I was a little boy then, and I can clearly remember one day when, listening to the monk recounting one of his dreams, it suddenly struck me that it was as if he had a friend in a different place. I thought it would be nice to have some friends to play with in dreams, because during the day I could not play much, as the studies were very intensive and the teachers strict. That was the thought I had then. So, you see, our understanding of dream and dream practice, and our motivation to do the practice, can become deeper and mature as we grow.

DIVINATION

Many meditation masters, because of the stability of their meditation practice, are able to use dreams of clarity for divination. To do so, the dreamer must be able to free himself or herself from most of the personal karmic traces that normally shape the dream. Otherwise, information is not obtained from the dream but is projected onto the dream, as is normally the case with samsaric dreams. This use of dreams is considered, in the Bon tradition, to be one of several methods of shamanic divination and is quite common among Tibetans. It is not unusual for a student to ask his or her teacher for guidance regarding an undertaking or for direction in overcoming an obstacle, and often the teacher turns to dreams to find the answer for the student.

For example, when I was in Tibet I met a realized Tibetan woman named Khachod Wangmo. She was very powerful and a ’’treasure finder” (terton) who had rediscovered many hidden teachings. I asked her for knowledge of my future, a general question about obstacles I would encounter and so on. I asked her to have a dream of clarity for me.

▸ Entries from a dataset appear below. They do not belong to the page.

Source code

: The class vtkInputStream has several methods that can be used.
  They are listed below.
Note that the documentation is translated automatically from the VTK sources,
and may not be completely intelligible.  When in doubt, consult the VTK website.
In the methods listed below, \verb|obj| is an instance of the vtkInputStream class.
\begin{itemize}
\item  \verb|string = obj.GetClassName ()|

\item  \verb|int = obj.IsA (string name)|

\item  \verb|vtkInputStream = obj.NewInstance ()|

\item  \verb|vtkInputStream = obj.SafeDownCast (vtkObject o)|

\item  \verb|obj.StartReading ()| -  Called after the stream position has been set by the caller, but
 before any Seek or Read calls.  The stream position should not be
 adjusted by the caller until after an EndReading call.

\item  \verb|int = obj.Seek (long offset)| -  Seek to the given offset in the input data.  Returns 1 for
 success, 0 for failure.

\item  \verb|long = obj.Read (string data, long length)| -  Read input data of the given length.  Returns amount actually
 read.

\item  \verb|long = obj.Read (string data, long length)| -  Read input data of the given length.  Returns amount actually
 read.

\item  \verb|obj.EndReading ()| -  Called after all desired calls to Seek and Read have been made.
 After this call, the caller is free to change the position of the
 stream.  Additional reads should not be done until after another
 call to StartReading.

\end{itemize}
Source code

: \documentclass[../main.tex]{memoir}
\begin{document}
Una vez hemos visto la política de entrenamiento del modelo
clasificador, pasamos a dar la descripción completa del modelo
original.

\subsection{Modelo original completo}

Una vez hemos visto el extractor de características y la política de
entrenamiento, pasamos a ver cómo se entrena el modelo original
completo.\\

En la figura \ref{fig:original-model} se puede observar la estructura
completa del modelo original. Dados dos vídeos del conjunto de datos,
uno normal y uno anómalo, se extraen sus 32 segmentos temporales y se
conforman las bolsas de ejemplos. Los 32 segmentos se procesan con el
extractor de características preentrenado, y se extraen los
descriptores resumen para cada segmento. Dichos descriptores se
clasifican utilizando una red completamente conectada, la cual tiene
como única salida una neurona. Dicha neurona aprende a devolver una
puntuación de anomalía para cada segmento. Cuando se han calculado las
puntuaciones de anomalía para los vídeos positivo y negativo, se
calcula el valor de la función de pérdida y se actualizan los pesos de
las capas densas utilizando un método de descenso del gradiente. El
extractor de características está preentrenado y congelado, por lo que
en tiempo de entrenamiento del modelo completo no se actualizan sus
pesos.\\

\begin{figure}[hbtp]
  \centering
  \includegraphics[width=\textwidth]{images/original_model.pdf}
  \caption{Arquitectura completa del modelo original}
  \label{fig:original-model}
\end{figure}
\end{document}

Commonly in this situation, the dreamer asks for a possession of the person requesting the dream. I gave Khachod Wangmo the undershirt I was wearing. The shirt represented me energetically, and by focusing on it she was able to connect to me. She put it under her pillow that night, then slept and had a dream of clarity. In the morning she gave me a long explanation of what was to come in my life, things that I should avoid and things that I should do. It was clear and helpful guidance.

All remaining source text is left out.